1) Single-track cladding deposition GH4169 experiments are conducted on CuCrZr substrates using different surface pretreatments. The results for thermal spraying (Fig. 6) and cold spraying (Fig. 7) samples are excellent . The thermal spraying samples formed a stable melt pool without microcracks, pores, or local unmelted areas at the interface. In the cold spraying samples, local unmelted areas appeared at the edges of the melt pool when the coating thickness increased to 150 μm. However, the electroplating (Fig. 8) and PVD (Fig. 8) samples did not produce stable melt pools, and there were obvious microcracks and local unmelted areas between the coating and the weld track. The coating prepared by powder spreading process (Fig. 8) showed many unmelted adhesive powders around the weld track, poor continuity of the weld track, unstable melt pool fusion line, and small penetration depth. The thermal spraying experiment yielded the best results. By comparing the main parameters of single-track cladding, the optimal process was selected: thermal spraying was used to deposite the GH4169 alloy coating with 100 μm thickness on CuCrZr substrate, Process 1 was used to remelt the first layer, followed by Process 2 for deposition.

2) The prepared samples exhibited good bonding characteristics between the two materials. Nondestructive testing results did not reveal major defects (Fig. 10). The interface area of the samples along the deposition direction from the bottom to the top parts can be divided into five regions: CuCrZr substrate, columnar crystal, diffusion, Cu element diffusion, and GH4169 regions (Fig. 11). The tensile strength of the laser-directed deposited CuCrZr/GH4169 dissimilar metals along the deposition direction was 280 MPa±4.24 MPa, with the fracture occurring at the interface, slightly toward the copper alloy side, indicating a ductile fracture.

This study primarily investigates the impact of surface modification on the laser reflectivity of copper alloys. Various surface modification processes, including thermal spraying, cold spraying, electroplating, PVD, and powder spreading, were used to prepare nickel-based alloy coatings with different compositions and thicknesses on copper alloy surfaces. After determining the optimal preparation process, coating composition, and thickness, the overall material deposition process was explored. The main conclusions are as follows:

1) The results of the single-track cladding experiments showed that the thermal spraying is the preferred pre-treatment process to achieve defect-free bonding between the CuCrZr alloy and the GH4169 nickel-based high-temperature alloy with a stable melt pool. The GH4169 alloy coating prepared by cold spraying was less effective than that prepared by thermal spraying.
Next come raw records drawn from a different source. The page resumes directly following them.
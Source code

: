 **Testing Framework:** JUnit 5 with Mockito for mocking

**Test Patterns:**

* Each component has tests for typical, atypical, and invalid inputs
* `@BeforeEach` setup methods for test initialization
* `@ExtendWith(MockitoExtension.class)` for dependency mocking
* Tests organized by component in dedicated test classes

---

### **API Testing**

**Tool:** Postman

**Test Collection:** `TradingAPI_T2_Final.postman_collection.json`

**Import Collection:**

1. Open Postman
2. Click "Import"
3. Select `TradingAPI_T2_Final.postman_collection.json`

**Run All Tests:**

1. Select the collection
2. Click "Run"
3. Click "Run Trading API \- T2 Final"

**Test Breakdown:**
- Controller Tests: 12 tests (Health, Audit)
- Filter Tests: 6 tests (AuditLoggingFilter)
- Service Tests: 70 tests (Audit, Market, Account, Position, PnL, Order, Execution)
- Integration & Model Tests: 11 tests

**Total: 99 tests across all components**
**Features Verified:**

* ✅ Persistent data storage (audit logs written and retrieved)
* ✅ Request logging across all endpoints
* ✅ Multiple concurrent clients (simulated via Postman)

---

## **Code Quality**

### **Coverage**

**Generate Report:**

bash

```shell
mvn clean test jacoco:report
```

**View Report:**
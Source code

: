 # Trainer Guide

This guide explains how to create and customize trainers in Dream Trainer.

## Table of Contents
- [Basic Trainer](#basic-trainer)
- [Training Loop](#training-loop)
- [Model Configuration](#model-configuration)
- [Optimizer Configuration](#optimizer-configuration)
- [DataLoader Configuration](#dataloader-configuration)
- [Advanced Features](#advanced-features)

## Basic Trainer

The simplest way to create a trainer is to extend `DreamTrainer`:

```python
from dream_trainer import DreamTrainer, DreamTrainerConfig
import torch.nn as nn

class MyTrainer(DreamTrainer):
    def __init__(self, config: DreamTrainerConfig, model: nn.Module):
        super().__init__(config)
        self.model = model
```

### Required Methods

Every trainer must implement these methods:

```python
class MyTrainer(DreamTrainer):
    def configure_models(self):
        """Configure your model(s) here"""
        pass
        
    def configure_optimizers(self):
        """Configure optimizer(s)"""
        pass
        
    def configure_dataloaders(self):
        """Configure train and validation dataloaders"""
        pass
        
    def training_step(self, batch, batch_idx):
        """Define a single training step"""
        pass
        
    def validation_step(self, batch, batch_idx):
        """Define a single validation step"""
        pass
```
The interfaces of single-track deposition after surface modification using PVD, electroplating, and powder spreading processes exhibited defects such as local unmelted areas, microcracks, and poor metallurgical quality.

2) The thermal spraying surface modification process on copper substrates can effectively avoid interface defects and forming difficulties under various process conditions, when the surface GH4169 coating thickness reaches 50?150 μm, resulting in metallurgically bonded interfaces. After comparing the main process parameters using a radar chart, a CuCrZr substrate pretreated with a thermal spray coating (thickness of 100 μm) was selected. Using Process 1 to remelt the first layer and Process 2 for deposition, samples with dense metallurgical bonding and good appearance were obtained. Nondestructive testing confirmed that internal defects met the GJB 1580A—2004 (Class AA) requirements.

3) The interface region of the prepared CuCrZr/GH4169 dissimilar metals is mainly divided into the CuCrZr alloy substrate, columnar crystal, unmelted powder, Cu element diffusion, and GH4169 alloy zones. The columnar crystal zone is formed by remelting the copper alloy. The unmelted powder zone consists of flaky and spherical particles, mainly from insufficiently melted GH4169 coating and powder. The tensile strength of the CuCrZr/GH4169 dissimilar metals along the deposition direction was 280 MPa±4.24 MPa. The fracture of the tensile samples occurred at the interface, slightly toward the copper alloy side, indicating good bonding at the interface, with the fracture surface confirming ductile fracture.